Which lines of the data include the string "seçin"? List them all.

━━━

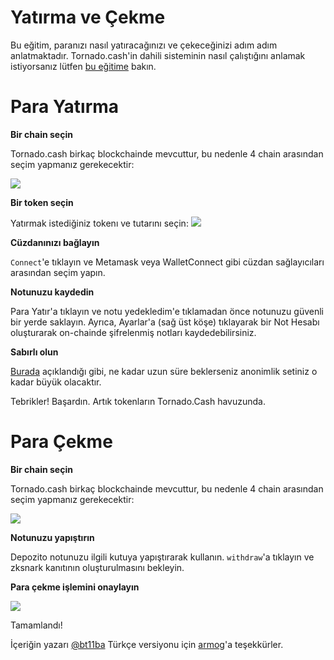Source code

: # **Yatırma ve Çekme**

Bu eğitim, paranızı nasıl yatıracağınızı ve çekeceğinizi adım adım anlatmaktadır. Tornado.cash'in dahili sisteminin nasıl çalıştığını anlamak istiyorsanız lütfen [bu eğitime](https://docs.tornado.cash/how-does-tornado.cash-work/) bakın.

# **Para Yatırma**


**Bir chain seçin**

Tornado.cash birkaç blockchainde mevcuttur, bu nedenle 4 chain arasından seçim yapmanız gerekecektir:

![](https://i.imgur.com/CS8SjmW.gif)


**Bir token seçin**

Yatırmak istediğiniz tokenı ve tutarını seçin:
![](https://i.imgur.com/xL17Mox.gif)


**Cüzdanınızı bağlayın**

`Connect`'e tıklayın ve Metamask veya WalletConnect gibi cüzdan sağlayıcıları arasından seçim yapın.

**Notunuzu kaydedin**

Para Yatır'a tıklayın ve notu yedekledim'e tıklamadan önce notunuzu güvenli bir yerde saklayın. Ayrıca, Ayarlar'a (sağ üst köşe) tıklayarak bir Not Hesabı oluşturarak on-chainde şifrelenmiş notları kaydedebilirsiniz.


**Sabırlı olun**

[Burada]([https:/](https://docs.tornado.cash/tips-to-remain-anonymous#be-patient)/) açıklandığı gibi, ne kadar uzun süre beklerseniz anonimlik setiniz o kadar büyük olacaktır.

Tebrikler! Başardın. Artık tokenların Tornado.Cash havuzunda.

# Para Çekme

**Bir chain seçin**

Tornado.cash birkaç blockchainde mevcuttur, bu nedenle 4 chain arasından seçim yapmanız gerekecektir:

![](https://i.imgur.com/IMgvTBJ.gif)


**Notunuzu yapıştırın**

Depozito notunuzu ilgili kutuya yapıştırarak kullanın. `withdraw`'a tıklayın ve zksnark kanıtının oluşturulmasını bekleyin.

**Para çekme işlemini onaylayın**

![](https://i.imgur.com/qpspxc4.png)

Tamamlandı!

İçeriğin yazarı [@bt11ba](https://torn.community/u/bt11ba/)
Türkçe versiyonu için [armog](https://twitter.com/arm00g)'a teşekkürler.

━━━

*ANSWER SPACE*:
**Bir chain seçin**
**Bir token seçin**
Yatırmak istediğiniz tokenı ve tutarını seçin:
**Bir chain seçin**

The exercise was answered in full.